→ **What to work on**
What lines below contain the string "files"? List them all.
══ Records shown
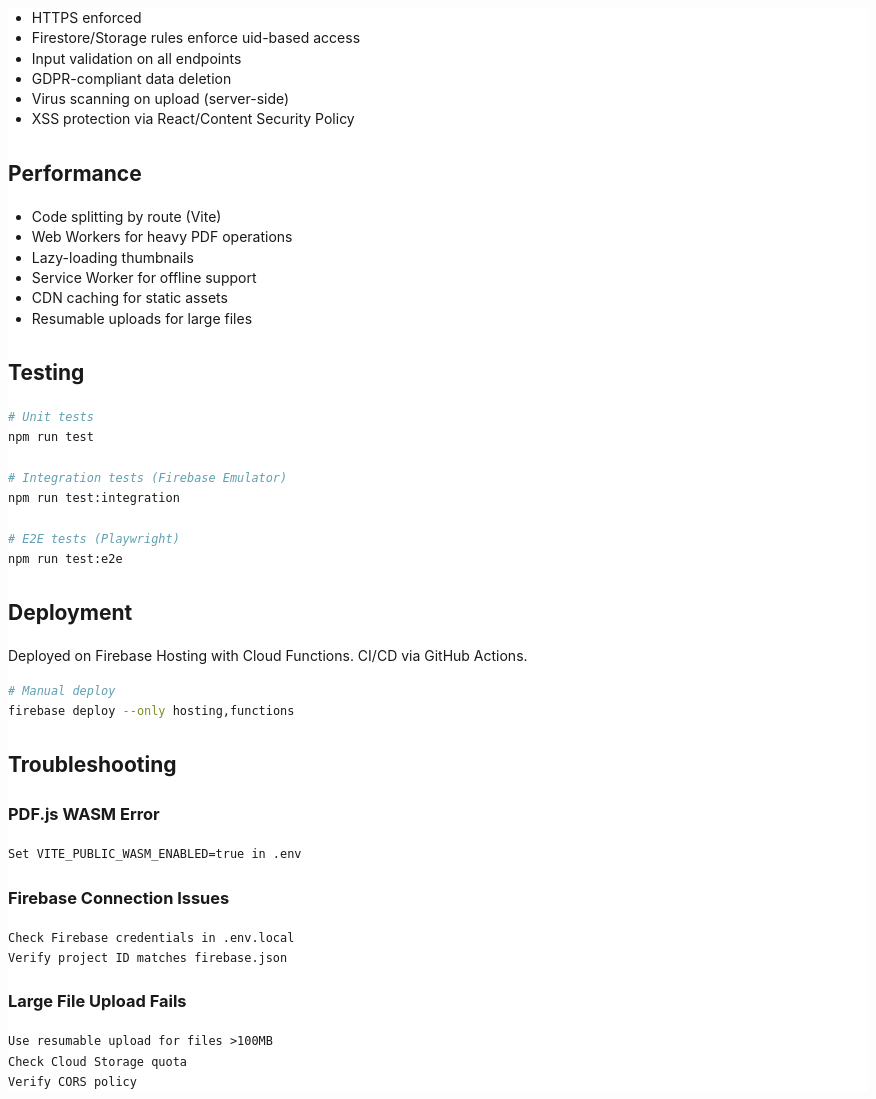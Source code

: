 - HTTPS enforced
- Firestore/Storage rules enforce uid-based access
- Input validation on all endpoints
- GDPR-compliant data deletion
- Virus scanning on upload (server-side)
- XSS protection via React/Content Security Policy

## Performance

- Code splitting by route (Vite)
- Web Workers for heavy PDF operations
- Lazy-loading thumbnails
- Service Worker for offline support
- CDN caching for static assets
- Resumable uploads for large files

## Testing

```bash
# Unit tests
npm run test

# Integration tests (Firebase Emulator)
npm run test:integration

# E2E tests (Playwright)
npm run test:e2e
```

## Deployment

Deployed on Firebase Hosting with Cloud Functions. CI/CD via GitHub Actions.

```bash
# Manual deploy
firebase deploy --only hosting,functions
```

## Troubleshooting

### PDF.js WASM Error
```
Set VITE_PUBLIC_WASM_ENABLED=true in .env
```

### Firebase Connection Issues
```
Check Firebase credentials in .env.local
Verify project ID matches firebase.json
```

### Large File Upload Fails
```
Use resumable upload for files >100MB
Check Cloud Storage quota
Verify CORS policy
```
════
→ **Worked solution**
- Resumable uploads for large files
Use resumable upload for files >100MB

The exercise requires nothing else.